Thursday, May 31, 2012

Foreplay for Writers -or- Are Prologues Disasters in Disguise?

Everybody has read prologues. Tom Clancy loves them. Stephen King seems to run hot and cold on them. Experienced authors use them, but what about you? Aspiring authors cannot play by the same rules that apply to the big names. Are prologues, in the hands of neophyte writers, viewed fairly or as much-abused writer crutches that can destroy your publishing hopes?

The answer might surprise you, because it has little to do with the impact of the prologue on the story.

Hundreds of query letters arrive every week for literary agents. Imagine getting 40 query letters a day--over 10,000 requests per year. Thousands of quick decisions must be made every day by agents, or more likely, their subordinates. How do they narrow down this daunting influx of requests to a handful of new authors to represent?

Think about the demand on their time. Out of those 10,000 queries, less than 500 manuscripts get requested. Then, after scrutiny of those manuscripts, a lucky few (maybe 50) first-time authors receive contracts for representation. Agents already have a collection of established authors to represent, so there’s little room for newbies. If those aren’t slim enough odds, agents do not place 100% of the manuscripts they try to sell. Agents are probably doing great if they place 50% of the neophyte author’s stories. That means 25 first-time authors actually see their work survive the full cycle and make it to bookstore shelves. From query letter to publication, success is one-quarter of one-percent probability.

The note says, "Rejected:  back story in prologue."

I know what you’re thinking, “What does this have to do with prologues?”

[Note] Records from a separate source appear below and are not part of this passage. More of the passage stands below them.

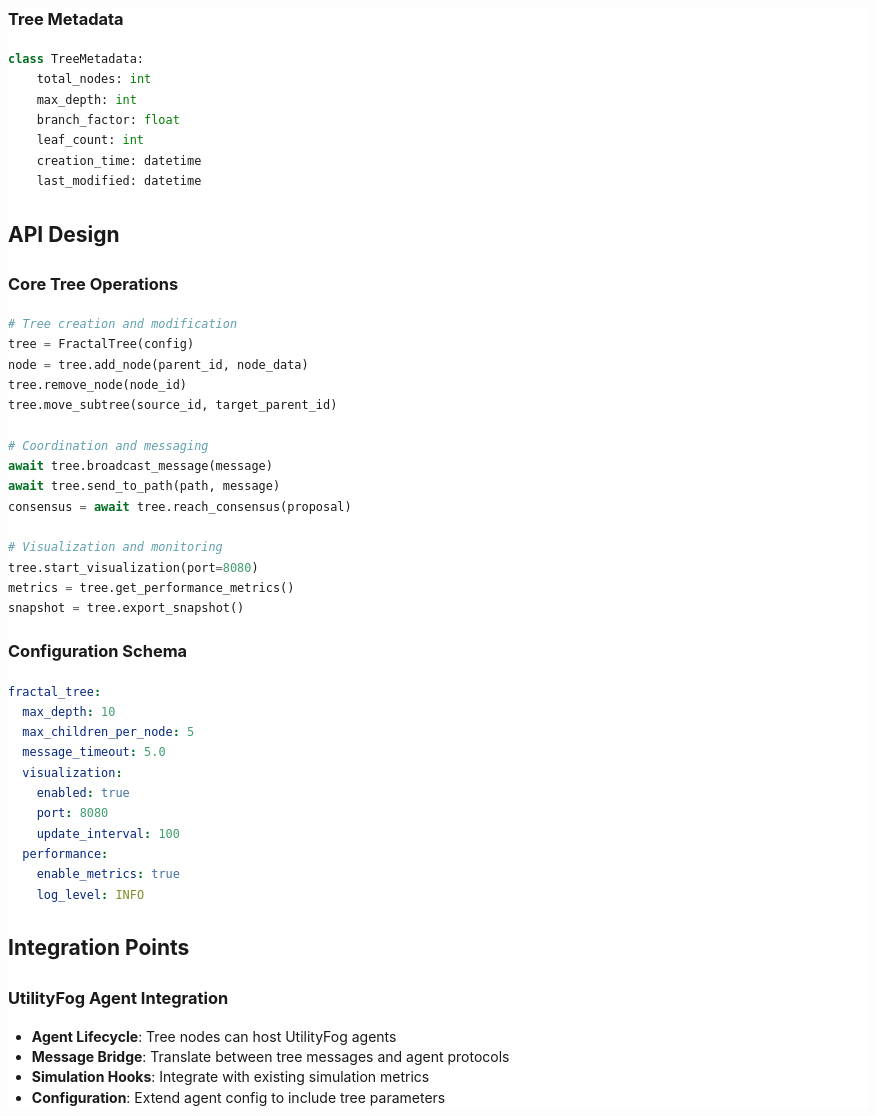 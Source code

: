 ### Tree Metadata
```python
class TreeMetadata:
    total_nodes: int
    max_depth: int
    branch_factor: float
    leaf_count: int
    creation_time: datetime
    last_modified: datetime
```

## API Design

### Core Tree Operations
```python
# Tree creation and modification
tree = FractalTree(config)
node = tree.add_node(parent_id, node_data)
tree.remove_node(node_id)
tree.move_subtree(source_id, target_parent_id)

# Coordination and messaging
await tree.broadcast_message(message)
await tree.send_to_path(path, message)
consensus = await tree.reach_consensus(proposal)

# Visualization and monitoring
tree.start_visualization(port=8080)
metrics = tree.get_performance_metrics()
snapshot = tree.export_snapshot()
```

### Configuration Schema
```yaml
fractal_tree:
  max_depth: 10
  max_children_per_node: 5
  message_timeout: 5.0
  visualization:
    enabled: true
    port: 8080
    update_interval: 100
  performance:
    enable_metrics: true
    log_level: INFO
```

## Integration Points

### UtilityFog Agent Integration
- **Agent Lifecycle**: Tree nodes can host UtilityFog agents
- **Message Bridge**: Translate between tree messages and agent protocols
- **Simulation Hooks**: Integrate with existing simulation metrics
- **Configuration**: Extend agent config to include tree parameters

Key players in publishing--acquisition editors and literary agents—mention submission generalities as guides for newbie-authors. Here are some common bits of advice I have read for first-time authors:

  • Full-length, commercial fiction should be between 80,000 and 120,000 words.
  • Follow manuscript formatting guidelines, exactly.
  • Avoid mixing genres.
  • Make sure your query only goes to agents representing your genre.
  • Writers need a platform when starting the query process.
  • Prologues often reflect weak writing. Avoid them.

Agents have a daunting task in cutting down a blizzard of queries to a coveted few representation contracts. Thousands of submissions get the ax using basic measures; weak query letter, poorly written synopsis, improper genre, failure to include all submission requirements, etc. The next step is where that prologue could kill your hopes. After easy cuts, staff readers still need a lot more rejections, so they begin looking for ANY reason to reject a manuscript; SPAG problems, weak hook, confusing character development, poor plot introduction, general tone and voice of the author. These can often be determined in less than ten pages and result in quick rejections.

What happens if your story starts with a prologue? Ooops . . . you touched one of the “third rails” of many editors and agents. Will they reject your golden words just because the story begins with a prologue? Some might. More likely, they will read on with more skepticism expecting the prologue to be a crutch for weak story telling. If your first ten pages (including that prologue) read great, then they must face the reality that a lot of acquisition editors will also be wary of a beginning writer who needs a prologue to get the story off the ground. It’s a harder sell.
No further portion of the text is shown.